Raymond COHEN, Joseph E. Grace, Edward Battisfore and Edward Walker.

No. 27053.

United States District Court E. D. Pennsylvania.

August 21, 1963.

*736 Abraham J. Brem Levy, Philadelphia, Pa., for plaintiff.

Edward B. Bergman, Richard H. Markowitz, Philadelphia, Pa., for defendants.

BODY, District Judge.

Judgment for the plaintiffs was entered in this case on April 5, 1963 against Raymond Cohen, Joseph E. Grace, Edward Battisfore and Edward Walker, defendants herein, in the amount of $24,921.41. (Opinion filed April 5, 1963, D.C. 215 F. Supp. 938.) Earlier in the case an injunction was obtained restraining defendants from using any Union funds in defense of certain criminal actions in the courts of Pennsylvania, and in other legal proceedings wherein defendants were charged with acts inimical to the interest of the Union. (Opinion by Clary, J., D.C. 182 F. Supp. 608 (1960).)

 
MOTION FOR DISCOVERY

On April 29, 1963 counsel for plaintiffs filed a motion for counsel fees and expenses pursuant to § 501(b) of the Labor-Management Reporting and Disclosure Act of 1959, 29 U.S.C.A. (Act). After this motion was pending for more than a month, on June 2, 1963, and three days before argument on the motion scheduled for June 6, 1963, the Union filed a motion for discovery.

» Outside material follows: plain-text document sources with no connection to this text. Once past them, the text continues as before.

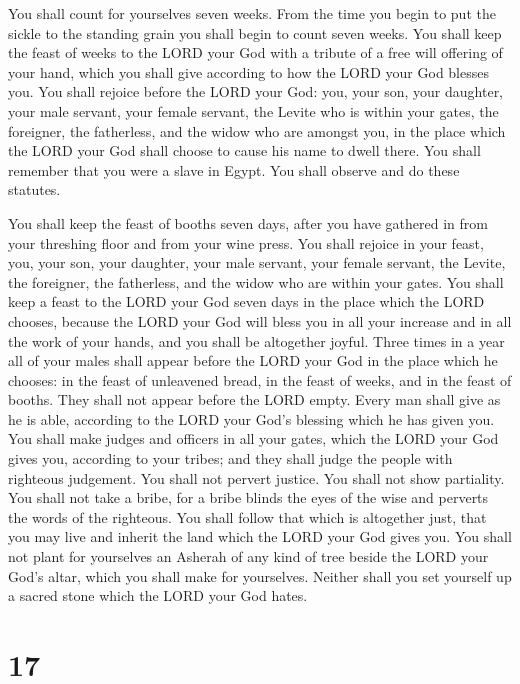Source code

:  You shall count for yourselves seven weeks. From the time
you begin to put the sickle to the standing grain you shall begin to
count seven weeks.  You shall keep the feast of weeks to
the LORD your God with a tribute of a free will offering of your hand,
which you shall give according to how the LORD your God blesses you.
 You shall rejoice before the LORD your God: you, your son,
your daughter, your male servant, your female servant, the Levite who is
within your gates, the foreigner, the fatherless, and the widow who are
amongst you, in the place which the LORD your God shall choose to cause
his name to dwell there.  You shall remember that you were
a slave in Egypt. You shall observe and do these statutes.

 You shall keep the feast of booths seven days, after you
have gathered in from your threshing floor and from your wine press.
 You shall rejoice in your feast, you, your son, your
daughter, your male servant, your female servant, the Levite, the
foreigner, the fatherless, and the widow who are within your gates.
 You shall keep a feast to the LORD your God seven days in
the place which the LORD chooses, because the LORD your God will bless
you in all your increase and in all the work of your hands, and you
shall be altogether joyful.  Three times in a year all of
your males shall appear before the LORD your God in the place which he
chooses: in the feast of unleavened bread, in the feast of weeks, and in
the feast of booths. They shall not appear before the LORD empty.
 Every man shall give as he is able, according to the LORD
your God's blessing which he has given you.  You shall make
judges and officers in all your gates, which the LORD your God gives
you, according to your tribes; and they shall judge the people with
righteous judgement.  You shall not pervert justice. You
shall not show partiality. You shall not take a bribe, for a bribe
blinds the eyes of the wise and perverts the words of the righteous.
 You shall follow that which is altogether just, that you
may live and inherit the land which the LORD your God gives you.
 You shall not plant for yourselves an Asherah of any kind
of tree beside the LORD your God's altar, which you shall make for
yourselves.  Neither shall you set yourself up a sacred
stone which the LORD your God hates.

\hypertarget{section-16}{%
\section{17}\label{section-16}}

This discovery motion, based on Rule 43(e) F.R.Civ.P., and the brief and oral argument of counsel in support thereof, assert that the question of the amount of counsel fees due plaintiffs' counsel cannot properly be decided on the existing record. Counsel for the Union seems to assume that this Court will decide what the proper amount shall be by considering matters dehors the record.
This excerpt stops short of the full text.